_Dataset entries:_

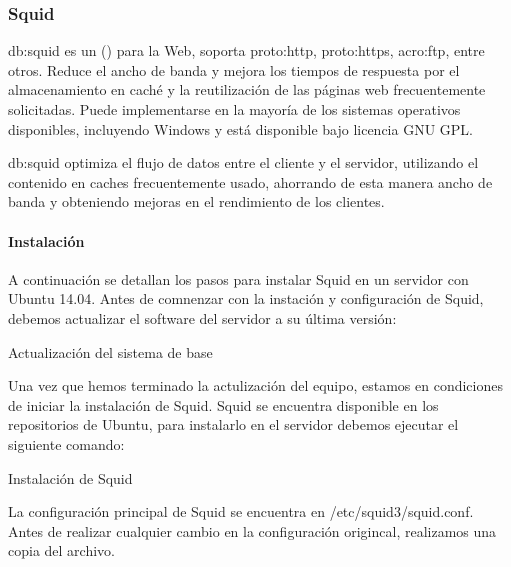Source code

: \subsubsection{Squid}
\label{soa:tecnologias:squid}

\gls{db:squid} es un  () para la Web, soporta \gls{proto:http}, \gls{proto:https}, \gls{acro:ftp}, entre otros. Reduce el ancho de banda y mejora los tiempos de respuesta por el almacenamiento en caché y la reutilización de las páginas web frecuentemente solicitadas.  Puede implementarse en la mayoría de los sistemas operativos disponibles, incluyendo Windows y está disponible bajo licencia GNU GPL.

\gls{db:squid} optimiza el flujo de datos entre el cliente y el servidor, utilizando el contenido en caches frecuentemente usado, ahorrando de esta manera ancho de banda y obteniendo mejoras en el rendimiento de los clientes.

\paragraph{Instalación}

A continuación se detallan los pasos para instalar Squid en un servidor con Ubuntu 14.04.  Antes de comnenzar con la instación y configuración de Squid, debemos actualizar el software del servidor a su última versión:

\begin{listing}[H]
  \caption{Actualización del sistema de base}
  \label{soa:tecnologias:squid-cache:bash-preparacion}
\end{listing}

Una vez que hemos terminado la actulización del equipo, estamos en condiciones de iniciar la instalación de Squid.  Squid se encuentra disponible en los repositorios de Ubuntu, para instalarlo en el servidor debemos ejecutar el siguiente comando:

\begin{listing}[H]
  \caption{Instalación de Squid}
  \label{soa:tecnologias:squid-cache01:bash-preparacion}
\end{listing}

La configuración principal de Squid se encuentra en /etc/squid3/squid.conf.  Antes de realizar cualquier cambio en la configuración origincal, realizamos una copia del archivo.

_Exercise prompt:_ Where a line above holds the string "Ubuntu", copy that line.

_Solution to this exercise:_
A continuación se detallan los pasos para instalar Squid en un servidor con Ubuntu 14.04.  Antes de comnenzar con la instación y configuración de Squid, debemos actualizar el software del servidor a su última versión:
Una vez que hemos terminado la actulización del equipo, estamos en condiciones de iniciar la instalación de Squid.  Squid se encuentra disponible en los repositorios de Ubuntu, para instalarlo en el servidor debemos ejecutar el siguiente comando:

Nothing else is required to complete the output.